On Wednesday 15 July 2015 23:38:33 Jack Burton wrote:
> In 5.7-stable & -current, httpd, when listening for TLS, does not close
> the client socket when tls_accept_socket() returns any non-recoverable
> error. The problem manifests most often when a client connects but does
> not attempt TLS handshake.
>
> Steps to reproduce:
>
> * Configure httpd to listen for TLS requests
> * From a remote host, open TCP session to httpd on port 443
> * Close the TCP connection without sending any data
> * Wait at least 2 * MSL to avoid false positives
> * fstat continues to show the open socket for as long as httpd runs
>
> This causes the number of sockets httpd has opne to keep growing until
> it reaches (openfiles-cur - 7), at which point httpd stops responding
> to HTTPS requests altogether.
>
> Real world occurrence:
>
> We've seen this fairly regularly on a host with only modest HTTPS load,
> where httpd stops responding to HTTPS requests anywhere between 2 hours
> and 4 days after httpd restart.
>
> See the thread "httpd stops accepting connections after a few hours on
> current" on misc@ for further background and several independent reports
> of the observed behaviour.
>
> Despite the title of that thread, the same behaviour is seen in
> 5.7-stable.
>
> Sorry, I don't have any hosts running -current at the moment, but I've
> written a trivial patch against 5.7-stable to treat that particular
> failure mode in the same way as was already being done for EV_TIMEOUTs.
> That fixes the issue for us here (been in place on one production host
> with a modest [2req/sec avg] load for 4 hours with no obvious
> regressions and no stale sockets -- previously we were getting at least
> several stale sockets appearing every hour). The good folks on misc@
> suggested I should post my patch to tech@, so here it is:
>
> --- usr.sbin/httpd/server.c.orig Wed Jul 15 20:40:16 2015
> +++ usr.sbin/httpd/server.c Wed Jul 15 20:50:15 2015
> @@ -932,6 +932,7 @@ server_accept_tls(int fd, short event, void *arg)

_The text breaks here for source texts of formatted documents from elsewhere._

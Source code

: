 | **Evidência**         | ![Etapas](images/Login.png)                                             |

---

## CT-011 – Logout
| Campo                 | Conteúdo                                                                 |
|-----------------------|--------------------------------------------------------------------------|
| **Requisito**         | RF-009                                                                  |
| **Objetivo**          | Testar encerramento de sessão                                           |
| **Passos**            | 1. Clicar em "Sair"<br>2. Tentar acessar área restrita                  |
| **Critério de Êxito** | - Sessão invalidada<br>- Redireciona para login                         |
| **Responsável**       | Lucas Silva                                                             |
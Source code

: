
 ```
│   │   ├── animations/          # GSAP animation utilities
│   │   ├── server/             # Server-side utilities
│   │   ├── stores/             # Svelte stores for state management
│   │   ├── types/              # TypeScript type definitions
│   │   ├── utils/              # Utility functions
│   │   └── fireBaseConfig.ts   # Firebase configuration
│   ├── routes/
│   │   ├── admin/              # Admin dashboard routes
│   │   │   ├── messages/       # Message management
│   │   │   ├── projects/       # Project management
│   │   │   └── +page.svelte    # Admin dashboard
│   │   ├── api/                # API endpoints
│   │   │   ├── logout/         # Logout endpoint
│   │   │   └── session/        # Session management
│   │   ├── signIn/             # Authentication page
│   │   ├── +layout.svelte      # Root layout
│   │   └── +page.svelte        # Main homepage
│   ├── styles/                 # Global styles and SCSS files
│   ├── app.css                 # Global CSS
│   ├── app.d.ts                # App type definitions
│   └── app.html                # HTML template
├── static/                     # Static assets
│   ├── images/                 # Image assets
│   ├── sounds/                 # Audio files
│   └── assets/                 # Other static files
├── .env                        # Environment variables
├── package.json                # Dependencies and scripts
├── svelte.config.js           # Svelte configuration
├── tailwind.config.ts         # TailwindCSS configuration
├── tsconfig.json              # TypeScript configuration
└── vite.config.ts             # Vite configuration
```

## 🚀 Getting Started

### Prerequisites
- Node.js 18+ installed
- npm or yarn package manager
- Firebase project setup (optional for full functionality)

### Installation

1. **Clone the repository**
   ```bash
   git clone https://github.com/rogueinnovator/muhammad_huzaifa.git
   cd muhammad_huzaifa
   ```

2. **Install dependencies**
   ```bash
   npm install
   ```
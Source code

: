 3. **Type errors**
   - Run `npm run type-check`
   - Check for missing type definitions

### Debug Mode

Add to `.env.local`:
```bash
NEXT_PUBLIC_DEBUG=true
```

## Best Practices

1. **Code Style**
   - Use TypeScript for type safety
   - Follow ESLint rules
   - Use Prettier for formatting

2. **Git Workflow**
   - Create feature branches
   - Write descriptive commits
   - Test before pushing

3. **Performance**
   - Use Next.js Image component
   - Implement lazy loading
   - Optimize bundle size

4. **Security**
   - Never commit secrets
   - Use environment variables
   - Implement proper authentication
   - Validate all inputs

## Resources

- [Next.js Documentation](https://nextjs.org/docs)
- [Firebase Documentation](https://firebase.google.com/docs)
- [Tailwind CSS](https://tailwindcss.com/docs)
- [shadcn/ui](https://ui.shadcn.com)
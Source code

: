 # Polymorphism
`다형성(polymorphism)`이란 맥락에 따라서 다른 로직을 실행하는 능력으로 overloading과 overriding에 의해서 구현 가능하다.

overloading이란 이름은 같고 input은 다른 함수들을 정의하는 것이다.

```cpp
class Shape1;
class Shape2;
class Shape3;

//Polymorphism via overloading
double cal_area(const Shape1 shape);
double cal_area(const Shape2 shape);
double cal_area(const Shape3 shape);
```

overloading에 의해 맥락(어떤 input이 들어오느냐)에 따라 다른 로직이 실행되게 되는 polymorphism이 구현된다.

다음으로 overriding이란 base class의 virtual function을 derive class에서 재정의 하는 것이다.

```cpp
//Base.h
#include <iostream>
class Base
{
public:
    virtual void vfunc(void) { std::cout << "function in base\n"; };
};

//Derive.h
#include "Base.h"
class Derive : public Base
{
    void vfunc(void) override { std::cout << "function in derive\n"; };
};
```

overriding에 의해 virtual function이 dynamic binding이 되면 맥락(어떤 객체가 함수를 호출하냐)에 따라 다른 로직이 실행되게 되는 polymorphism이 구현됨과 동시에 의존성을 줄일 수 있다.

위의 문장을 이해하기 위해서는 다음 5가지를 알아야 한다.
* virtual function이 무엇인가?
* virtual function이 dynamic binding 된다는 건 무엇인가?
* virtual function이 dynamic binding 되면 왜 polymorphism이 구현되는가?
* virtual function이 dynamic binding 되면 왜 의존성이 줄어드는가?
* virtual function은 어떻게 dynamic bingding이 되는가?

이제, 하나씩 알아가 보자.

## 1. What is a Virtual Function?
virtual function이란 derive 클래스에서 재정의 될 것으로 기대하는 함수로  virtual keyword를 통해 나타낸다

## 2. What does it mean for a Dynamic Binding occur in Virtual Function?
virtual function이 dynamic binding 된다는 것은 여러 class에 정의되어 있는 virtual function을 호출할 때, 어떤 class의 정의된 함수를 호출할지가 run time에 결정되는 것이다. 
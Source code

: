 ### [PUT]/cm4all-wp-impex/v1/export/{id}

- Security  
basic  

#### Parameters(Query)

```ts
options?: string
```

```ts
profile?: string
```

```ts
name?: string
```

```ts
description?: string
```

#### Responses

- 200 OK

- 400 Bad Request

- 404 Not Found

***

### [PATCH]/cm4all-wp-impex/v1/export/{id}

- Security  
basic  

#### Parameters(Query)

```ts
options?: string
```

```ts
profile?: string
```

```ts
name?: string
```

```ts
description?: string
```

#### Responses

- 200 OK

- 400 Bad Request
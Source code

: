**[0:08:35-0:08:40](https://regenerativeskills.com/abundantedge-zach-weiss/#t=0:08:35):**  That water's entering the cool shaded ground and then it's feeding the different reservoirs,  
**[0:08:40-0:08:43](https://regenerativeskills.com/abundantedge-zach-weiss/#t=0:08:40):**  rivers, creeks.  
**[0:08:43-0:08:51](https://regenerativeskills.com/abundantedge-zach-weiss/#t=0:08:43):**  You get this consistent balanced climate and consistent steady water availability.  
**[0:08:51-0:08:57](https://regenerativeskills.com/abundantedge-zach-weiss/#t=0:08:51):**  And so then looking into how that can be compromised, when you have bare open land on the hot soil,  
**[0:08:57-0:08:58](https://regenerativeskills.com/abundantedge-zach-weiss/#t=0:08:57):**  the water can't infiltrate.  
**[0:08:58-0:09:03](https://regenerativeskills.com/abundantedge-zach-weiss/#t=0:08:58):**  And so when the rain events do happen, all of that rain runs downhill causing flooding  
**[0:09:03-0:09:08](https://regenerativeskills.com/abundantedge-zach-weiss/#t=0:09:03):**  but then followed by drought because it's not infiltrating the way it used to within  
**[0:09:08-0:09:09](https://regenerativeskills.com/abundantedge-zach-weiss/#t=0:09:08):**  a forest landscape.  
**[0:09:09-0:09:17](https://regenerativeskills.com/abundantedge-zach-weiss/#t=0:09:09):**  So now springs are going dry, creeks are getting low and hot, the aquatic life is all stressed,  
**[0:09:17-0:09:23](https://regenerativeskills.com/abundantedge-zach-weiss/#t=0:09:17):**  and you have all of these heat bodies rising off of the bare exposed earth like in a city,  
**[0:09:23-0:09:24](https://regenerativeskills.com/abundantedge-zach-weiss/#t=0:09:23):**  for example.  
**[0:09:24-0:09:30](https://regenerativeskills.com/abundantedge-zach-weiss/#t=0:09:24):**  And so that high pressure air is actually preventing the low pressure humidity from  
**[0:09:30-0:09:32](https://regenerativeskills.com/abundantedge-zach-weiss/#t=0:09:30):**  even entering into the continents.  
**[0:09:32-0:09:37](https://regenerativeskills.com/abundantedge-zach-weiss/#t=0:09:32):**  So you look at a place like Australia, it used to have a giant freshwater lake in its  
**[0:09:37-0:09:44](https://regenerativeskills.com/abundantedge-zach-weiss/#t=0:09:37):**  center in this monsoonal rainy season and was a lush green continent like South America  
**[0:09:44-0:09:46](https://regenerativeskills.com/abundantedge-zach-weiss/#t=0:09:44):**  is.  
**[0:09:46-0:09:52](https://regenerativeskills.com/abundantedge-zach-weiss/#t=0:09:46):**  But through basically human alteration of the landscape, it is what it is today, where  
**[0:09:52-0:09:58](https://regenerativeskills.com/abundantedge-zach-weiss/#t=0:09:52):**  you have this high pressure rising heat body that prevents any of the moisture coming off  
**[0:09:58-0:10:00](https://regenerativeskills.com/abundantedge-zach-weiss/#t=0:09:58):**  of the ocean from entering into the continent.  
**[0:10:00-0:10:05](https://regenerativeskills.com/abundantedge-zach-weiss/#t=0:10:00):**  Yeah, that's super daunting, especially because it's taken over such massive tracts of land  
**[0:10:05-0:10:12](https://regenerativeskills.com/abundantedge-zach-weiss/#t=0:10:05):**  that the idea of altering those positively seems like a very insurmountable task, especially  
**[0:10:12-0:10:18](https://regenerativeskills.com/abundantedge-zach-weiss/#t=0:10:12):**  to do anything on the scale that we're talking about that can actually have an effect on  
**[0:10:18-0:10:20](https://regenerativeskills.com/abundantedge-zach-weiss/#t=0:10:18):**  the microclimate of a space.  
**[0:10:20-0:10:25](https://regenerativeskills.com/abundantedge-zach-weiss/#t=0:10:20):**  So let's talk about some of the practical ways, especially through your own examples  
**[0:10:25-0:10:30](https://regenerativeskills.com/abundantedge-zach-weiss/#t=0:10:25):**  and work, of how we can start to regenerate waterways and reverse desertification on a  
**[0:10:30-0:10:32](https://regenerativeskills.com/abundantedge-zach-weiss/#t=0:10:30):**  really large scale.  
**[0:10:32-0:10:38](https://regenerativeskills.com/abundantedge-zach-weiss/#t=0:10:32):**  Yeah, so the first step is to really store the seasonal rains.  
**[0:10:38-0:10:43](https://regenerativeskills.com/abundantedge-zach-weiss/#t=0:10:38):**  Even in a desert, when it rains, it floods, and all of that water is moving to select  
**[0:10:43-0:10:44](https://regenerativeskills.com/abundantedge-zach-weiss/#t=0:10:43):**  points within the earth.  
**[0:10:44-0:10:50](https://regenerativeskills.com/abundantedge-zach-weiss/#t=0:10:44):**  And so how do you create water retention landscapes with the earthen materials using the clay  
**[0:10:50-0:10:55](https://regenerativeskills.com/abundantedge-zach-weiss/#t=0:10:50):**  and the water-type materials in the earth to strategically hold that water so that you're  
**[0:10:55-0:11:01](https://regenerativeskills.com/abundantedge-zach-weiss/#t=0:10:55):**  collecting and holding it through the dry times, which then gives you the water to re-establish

> struct client *clt = (struct client *)arg;
> struct server *srv = (struct server *)clt->clt_srv;
> int ret;
> + char *errmsg;
>
> if (event == EV_TIMEOUT) {
> server_close(clt, "TLS accept timeout");
> @@ -952,8 +953,13 @@ server_accept_tls(int fd, short event, void *arg)
> server_accept_tls, &clt->clt_tv_start,
> &srv->srv_conf.timeout, clt);
> } else if (ret != 0) {
> - log_warnx("%s: TLS accept failed - %s", __func__,
> - tls_error(srv->srv_tls_ctx));
> + if (asprintf(&errmsg, "%s: TLS accept failed - %s",
> + __func__, tls_error(srv->srv_tls_ctx)) < 0) {
> + server_close(clt, "server_accept_tls: TLS accept failed");
> + } else {
> + server_close(clt, errmsg);
> + free(errmsg);
> + }
> return;
> }
>
> This is the first time I've posted a patch for OpenBSD, so if I've erred
> in style or method please correct me and I'll try to do better next
> time.
Thanks for finding this and providing a diff. I've just committed a slightly
different version, which simply adds the missing server_close() call - the
version above will result in additional noise in the logs (both the function
name and the full details from tls_error()), which we'd rather avoid.